I prefer not to discuss personal matters in this setting for a variety of reasons.  For starters, I’ve little desire to share my innermost thoughts & hopes for the future with a bunch of degenerates, voyeurs and ambulance chasers.  Also, because I have almost nothing of human interest to impart. When I’m not putting hydrogen peroxide on the dozens of box cutter wounds I accumulate each afternoon (BUT ENOUGH ABOUT MY SEX LIFE – HEYOOO), I’m being pestered for meat by one of two predatory creatures who are under the impression I’m their personal chef and servant (and who am I to argue?).

The life of an intermittent sports blogger is not particularly glamorous, trust me. And that’s why I’ve always clung rather fiercely to certain hobbies that perhaps the general public might not fully appreciate.   Some of you collect baseball cards, others are obsessed with Faberge eggs, Furby’s, expensive wine, Nazi porn, human body parts, or old copies of fanzines. And that’s all well and good, but none of those things float my boat.

No, instead, I’ve dedicated my off-hours to hoarding the rarest form of sports collectible ;  Ballpark Giveaway Figurines Depicting Closeted Homophobes Looking To Hook Up In Public Bathrooms.   Only the bravest of pro sports franchises have contributed to this fascinating genre, and the St. Paul Saints’ 2008 Larry Craig Bobblefoot Doll has long been considered the holy grail, the “Six & Change” if you will, of the pile.

As it happens, however, a couple of years ago, a person very close to me managed to procure one of these rarities, and while the gift was most certainly cherished, all of a sudden, my days no longer felt as full.  The Chase Was Over, if you know what I’m trying to say.

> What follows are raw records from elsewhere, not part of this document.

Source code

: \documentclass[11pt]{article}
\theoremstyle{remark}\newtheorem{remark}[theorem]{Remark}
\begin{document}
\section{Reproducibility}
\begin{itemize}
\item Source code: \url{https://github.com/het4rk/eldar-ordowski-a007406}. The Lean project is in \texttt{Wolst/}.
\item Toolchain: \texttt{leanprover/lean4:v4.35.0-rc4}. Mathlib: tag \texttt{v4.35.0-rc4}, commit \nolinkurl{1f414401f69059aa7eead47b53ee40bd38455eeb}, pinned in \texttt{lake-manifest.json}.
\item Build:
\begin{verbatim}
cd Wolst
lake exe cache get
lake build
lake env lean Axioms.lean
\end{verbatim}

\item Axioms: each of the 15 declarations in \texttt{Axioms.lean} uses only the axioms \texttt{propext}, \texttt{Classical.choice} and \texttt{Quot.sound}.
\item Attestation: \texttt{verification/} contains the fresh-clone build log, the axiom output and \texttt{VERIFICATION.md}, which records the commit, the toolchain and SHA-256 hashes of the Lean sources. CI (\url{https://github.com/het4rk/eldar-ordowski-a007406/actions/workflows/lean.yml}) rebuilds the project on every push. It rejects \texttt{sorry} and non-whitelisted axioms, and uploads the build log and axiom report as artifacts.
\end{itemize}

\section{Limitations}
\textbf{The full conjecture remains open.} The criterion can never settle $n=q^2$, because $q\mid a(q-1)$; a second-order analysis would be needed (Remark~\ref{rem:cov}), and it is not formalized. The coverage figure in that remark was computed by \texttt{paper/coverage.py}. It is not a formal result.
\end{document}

So now I just send all the money I’d have otherwise spent on Ballpark Giveaway Figurines Depicting Closeted Homophobes Looking To Hook Up In Public Bathrooms to WFMU.   Sure, the firing departure of Dino Costa Tom Scharpling was deeply disappointing, but one man does not make a radio station. Two men, sure, but not one man.  WFMU remains the single greatest outlet for amazing, format-smashing sounds of endless variety, delivered by a wildly knowledgeable airstaff, most of whom seem blissfully unaware of whatever lifestyle accessory crap is happening at other, ostensibly non-commercial stations.

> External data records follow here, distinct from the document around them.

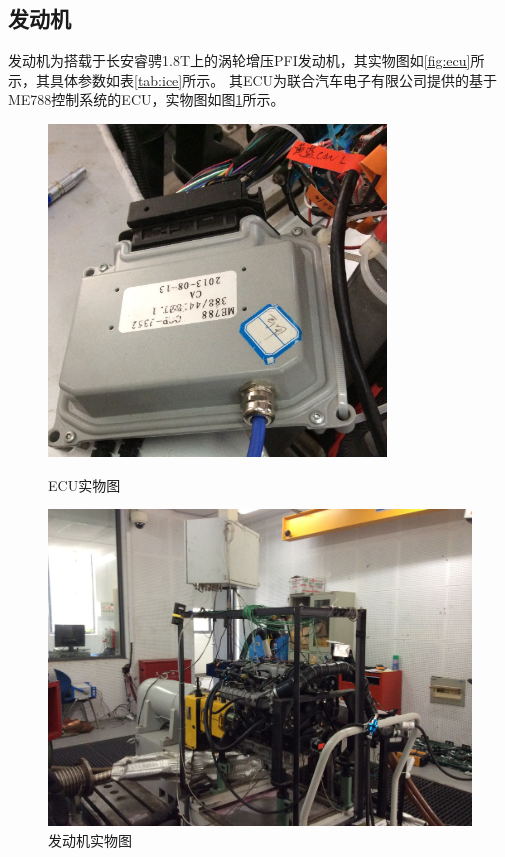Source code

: \subsection{发动机}
发动机为搭载于长安睿骋1.8T上的涡轮增压PFI发动机，其实物图如\ref{fig:ecu}所示，其具体参数如表\ref{tab:ice}所示。
其ECU为联合汽车电子有限公司提供的基于ME788控制系统的ECU，实物图如图\ref{fig:ice}所示。
\begin{figure}[!ht]
	\begin{minipage}[h]{0.5\linewidth}
		\centering
		\includegraphics[width=0.8\textwidth]{thesis_figure/platformer_chapter/ecu}
		\caption{ECU实物图}
		\label{fig:ecu}
	\end{minipage}
	\begin{minipage}[h]{0.5\linewidth}
		\centering
		\includegraphics[width=\textwidth]{thesis_figure/platformer_chapter/ice}
		\caption{发动机实物图}
		\label{fig:ice}
	\end{minipage}
\end{figure}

That’s not to say I don’t occasionally hear something I dislike on WFMU, and every time that happens I immediately pick up the telephone, call the station manager Ken Freedman and demand a full and prompt refund of whatever money I’ve sent the station in the past year.

Usually those calls go straight to voice mail (pretty bourgeois, right?) but on the few occasions I’ve been able to get Freedman on the phone, he carefully reminds me that WFMU has a very strict, “you broke it, you bought it” policy  and/or something about continued calls and correspondence  violating the terms of a restraining order that was handed down sometime in the early 2000’s.

The thing is, when you’ve been the subject of multiple restraining orders, it’s hard to keep all the names and dates straight.

In any event, WFMU’s annual fundraising marathon is underway.  For every dollar you give them, that’s one less dollar they’ll be forced to accept from me.